Sam lo llevó por distintos pasillos, y luego escaleras abajo, y por último salieron a un jardín elevado sobre el barranco escarpado del río. Los amigos de Frodo estaban allí sentados en un pórtico que miraba al este. Las sombras habían cubierto el valle, abajo, pero en las faldas de las montañas lejanas había aún un resto de luz. El aire era cálido. El sonido del agua que corría y caía en cascadas llegaba a ellos claramente, y un débil perfume de árboles y flores flotaba en la noche, como si el verano se hubiese demorado en los jardines de Elrond.

—¡Hurra! —gritó Pippin incorporándose de un salto—. ¡He aquí a nuestro noble primo! ¡Abran paso a Frodo, Señor del Anillo!

—¡Calla! —dijo Gandalf desde el fondo sombrío del pórtico—. Las cosas malas no tienen cabida en este valle, pero aun así es mejor no nombrarlas. El Señor del Anillo no es Frodo, sino el amo de la Torre Oscura de Mordor, ¡cuyo poder se extiende otra vez sobre el mundo! Estamos en una fortaleza. Fuera caen las sombras.

—Gandalf ha estado diciéndonos cosas así, todas tan divertidas —dijo Pippin—. Piensa que es necesario llamarme al orden, pero de algún modo parece imposible sentirse triste o deprimido en este sitio.

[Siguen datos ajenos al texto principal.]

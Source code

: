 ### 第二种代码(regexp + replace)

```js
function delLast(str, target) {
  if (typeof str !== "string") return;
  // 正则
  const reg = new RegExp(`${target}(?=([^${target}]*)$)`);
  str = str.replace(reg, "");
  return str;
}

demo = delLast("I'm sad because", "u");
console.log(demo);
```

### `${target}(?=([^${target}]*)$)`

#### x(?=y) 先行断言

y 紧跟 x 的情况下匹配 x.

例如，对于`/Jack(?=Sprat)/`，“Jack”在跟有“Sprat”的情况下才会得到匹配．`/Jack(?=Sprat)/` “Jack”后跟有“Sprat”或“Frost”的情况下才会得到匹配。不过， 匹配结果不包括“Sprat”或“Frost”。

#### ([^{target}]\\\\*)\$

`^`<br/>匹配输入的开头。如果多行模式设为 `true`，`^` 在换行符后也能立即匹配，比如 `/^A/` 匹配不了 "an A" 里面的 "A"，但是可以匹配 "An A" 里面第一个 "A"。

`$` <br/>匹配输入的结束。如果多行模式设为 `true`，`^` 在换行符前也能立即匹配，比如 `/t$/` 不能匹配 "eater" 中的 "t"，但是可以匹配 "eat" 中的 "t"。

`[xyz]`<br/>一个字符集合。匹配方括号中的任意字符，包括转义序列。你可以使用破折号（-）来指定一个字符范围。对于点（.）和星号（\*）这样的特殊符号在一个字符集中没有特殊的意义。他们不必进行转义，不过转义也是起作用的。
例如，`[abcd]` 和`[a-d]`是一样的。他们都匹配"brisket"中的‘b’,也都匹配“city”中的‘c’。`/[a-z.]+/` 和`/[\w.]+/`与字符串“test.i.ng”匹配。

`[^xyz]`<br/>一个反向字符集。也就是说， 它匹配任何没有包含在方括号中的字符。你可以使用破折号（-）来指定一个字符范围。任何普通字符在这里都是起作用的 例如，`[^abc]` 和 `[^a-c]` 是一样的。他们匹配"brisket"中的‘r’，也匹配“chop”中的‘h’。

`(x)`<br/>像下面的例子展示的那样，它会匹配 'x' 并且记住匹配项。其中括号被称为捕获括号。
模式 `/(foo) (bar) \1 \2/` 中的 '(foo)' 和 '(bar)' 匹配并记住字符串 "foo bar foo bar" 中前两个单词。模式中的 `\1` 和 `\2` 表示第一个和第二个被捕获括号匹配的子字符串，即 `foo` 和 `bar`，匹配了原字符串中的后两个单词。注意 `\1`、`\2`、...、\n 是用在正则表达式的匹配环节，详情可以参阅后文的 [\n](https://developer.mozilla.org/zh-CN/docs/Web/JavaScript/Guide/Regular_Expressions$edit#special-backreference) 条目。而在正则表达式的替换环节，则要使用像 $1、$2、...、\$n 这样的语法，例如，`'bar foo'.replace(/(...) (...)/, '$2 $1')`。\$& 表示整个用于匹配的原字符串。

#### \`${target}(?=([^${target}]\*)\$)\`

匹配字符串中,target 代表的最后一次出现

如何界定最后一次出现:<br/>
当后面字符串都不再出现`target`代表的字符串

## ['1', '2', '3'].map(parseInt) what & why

Tengo la impresión de que podría ponerme a cantar, si conociese una canción apropiada.

—Yo también cantaría —rió Frodo—. ¡Aunque por ahora preferiría comer y beber!

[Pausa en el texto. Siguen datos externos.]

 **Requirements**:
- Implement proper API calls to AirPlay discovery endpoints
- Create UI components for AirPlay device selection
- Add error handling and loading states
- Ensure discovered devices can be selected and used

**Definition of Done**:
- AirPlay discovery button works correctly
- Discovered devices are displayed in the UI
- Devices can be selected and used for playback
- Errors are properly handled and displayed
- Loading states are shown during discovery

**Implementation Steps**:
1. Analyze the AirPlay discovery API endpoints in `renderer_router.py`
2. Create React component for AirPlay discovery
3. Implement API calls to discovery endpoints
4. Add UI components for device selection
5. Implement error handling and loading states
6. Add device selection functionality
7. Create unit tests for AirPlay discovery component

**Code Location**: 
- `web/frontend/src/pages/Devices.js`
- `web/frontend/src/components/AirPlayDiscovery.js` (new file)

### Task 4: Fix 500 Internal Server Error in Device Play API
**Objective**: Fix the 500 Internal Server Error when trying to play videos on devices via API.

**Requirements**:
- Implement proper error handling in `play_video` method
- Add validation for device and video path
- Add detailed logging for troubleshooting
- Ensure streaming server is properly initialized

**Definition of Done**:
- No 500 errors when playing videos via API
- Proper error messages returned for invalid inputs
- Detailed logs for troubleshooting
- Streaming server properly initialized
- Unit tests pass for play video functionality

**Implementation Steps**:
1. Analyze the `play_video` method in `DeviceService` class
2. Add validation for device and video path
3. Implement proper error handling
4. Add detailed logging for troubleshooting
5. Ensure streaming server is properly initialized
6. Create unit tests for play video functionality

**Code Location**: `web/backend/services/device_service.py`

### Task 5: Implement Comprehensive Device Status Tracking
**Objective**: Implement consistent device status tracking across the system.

—Eso tiene pronto remedio —dijo Pippin—. Has mostrado tu astucia habitual levantándote justo a tiempo para una comida.

—¡Más que una comida! ¡Una fiesta! —dijo Merry—. Tan pronto como Gandalf informó que ya estabas bien, comenzaron los preparativos.

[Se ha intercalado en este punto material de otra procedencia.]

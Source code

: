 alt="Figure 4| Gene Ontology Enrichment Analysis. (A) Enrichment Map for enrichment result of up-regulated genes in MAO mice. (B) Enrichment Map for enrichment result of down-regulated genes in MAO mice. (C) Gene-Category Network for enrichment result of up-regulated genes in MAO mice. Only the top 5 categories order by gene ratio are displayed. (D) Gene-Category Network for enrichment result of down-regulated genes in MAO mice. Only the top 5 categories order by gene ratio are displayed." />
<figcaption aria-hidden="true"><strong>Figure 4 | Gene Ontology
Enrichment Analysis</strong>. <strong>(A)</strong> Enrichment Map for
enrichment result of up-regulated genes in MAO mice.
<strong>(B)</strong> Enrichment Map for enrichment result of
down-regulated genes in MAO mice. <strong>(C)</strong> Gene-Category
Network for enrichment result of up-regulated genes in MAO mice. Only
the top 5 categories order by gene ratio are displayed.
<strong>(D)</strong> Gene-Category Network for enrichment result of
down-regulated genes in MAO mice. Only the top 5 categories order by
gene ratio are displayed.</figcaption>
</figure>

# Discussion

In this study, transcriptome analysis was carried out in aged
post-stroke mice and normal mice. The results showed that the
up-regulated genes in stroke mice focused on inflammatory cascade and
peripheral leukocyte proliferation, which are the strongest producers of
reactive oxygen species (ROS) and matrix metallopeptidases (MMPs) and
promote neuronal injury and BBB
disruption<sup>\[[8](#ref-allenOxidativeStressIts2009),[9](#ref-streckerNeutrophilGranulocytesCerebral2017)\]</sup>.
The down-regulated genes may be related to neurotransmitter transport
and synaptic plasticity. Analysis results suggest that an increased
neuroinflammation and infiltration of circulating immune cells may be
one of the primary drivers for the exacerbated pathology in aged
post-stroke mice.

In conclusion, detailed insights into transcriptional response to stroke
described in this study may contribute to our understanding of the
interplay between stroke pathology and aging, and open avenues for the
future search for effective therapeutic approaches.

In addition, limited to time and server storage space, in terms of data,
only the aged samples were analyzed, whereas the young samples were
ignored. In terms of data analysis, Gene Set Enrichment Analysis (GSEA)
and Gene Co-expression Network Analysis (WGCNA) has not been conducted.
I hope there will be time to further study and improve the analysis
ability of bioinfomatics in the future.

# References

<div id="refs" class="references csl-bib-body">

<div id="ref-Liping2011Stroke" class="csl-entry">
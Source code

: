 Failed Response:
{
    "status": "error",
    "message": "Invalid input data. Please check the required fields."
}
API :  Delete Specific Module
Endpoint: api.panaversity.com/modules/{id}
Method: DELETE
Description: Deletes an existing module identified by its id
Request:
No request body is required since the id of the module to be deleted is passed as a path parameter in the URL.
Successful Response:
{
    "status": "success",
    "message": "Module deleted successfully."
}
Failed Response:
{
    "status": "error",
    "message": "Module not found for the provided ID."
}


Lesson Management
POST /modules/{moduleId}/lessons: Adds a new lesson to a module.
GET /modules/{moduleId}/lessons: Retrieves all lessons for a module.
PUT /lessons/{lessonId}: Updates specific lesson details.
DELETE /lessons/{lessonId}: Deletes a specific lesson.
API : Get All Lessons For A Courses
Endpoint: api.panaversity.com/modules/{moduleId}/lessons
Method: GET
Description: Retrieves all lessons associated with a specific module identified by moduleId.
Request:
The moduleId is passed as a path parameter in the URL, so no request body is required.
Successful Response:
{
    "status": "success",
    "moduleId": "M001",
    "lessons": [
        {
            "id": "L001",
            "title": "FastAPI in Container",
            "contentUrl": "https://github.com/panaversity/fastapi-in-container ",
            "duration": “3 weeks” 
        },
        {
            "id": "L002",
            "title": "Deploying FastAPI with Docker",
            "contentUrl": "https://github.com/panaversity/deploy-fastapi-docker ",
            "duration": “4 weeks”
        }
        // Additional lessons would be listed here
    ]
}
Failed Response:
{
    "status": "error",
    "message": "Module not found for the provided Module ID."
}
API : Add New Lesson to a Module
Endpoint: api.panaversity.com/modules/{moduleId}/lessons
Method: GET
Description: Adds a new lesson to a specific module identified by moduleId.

Apenas había acabado de hablar cuando un tañido de campanas los convocó al salón de la casa.

El salón de la casa de Elrond estaba colmado de gente: Elfos en su mayoría, aunque había unos pocos huéspedes de otra especie. Elrond, como de costumbre, estaba sentado en un sillón a la cabecera de una mesa larga sobre el estrado; a un lado tenía a Glorfindel, y al otro a Gandalf.

Frodo los observó maravillado, pues nunca había visto a Elrond, de quien se hablaba en tantos relatos; y sentados a la izquierda y a la derecha, Glorfindel, y aun Gandalf a quienes creía conocer tan bien, se le revelaban como grandes y poderosos señores.

Gandalf era de menor estatura que los otros dos, pero la larga melena blanca, la abundante barba gris, y los anchos hombros, le daban un aspecto de rey sabio, salido de antiguas leyendas. En la cara trabajada por los años, bajo las espesas cejas nevadas, los ojos oscuros eran como carbones encastrados que de súbito podían encenderse y arder.

Glorfindel era alto y erguido, el cabello de oro resplandeciente, la cara joven y hermosa, libre de temores y luminosa de alegría; los ojos brillantes y vivos, y la voz como una música; había sabiduría en aquella frente, y fuerza en aquella mano.

El rostro de Elrond no tenía edad; no era ni joven ni viejo, aunque uno podía leer en él el recuerdo de muchas cosas, felices y tristes. Tenía el cabello oscuro como las sombras del atardecer, y ceñido por una corona de plata; los ojos eran grises como la claridad de la noche, y en ellos había una luz semejante a la luz de las estrellas. Parecía venerable como un rey coronado por muchos inviernos, y vigoroso sin embargo como un guerrero probado en la plenitud de sus fuerzas. Era el Señor de Rivendel, poderoso tanto entre los Elfos como entre los Hombres.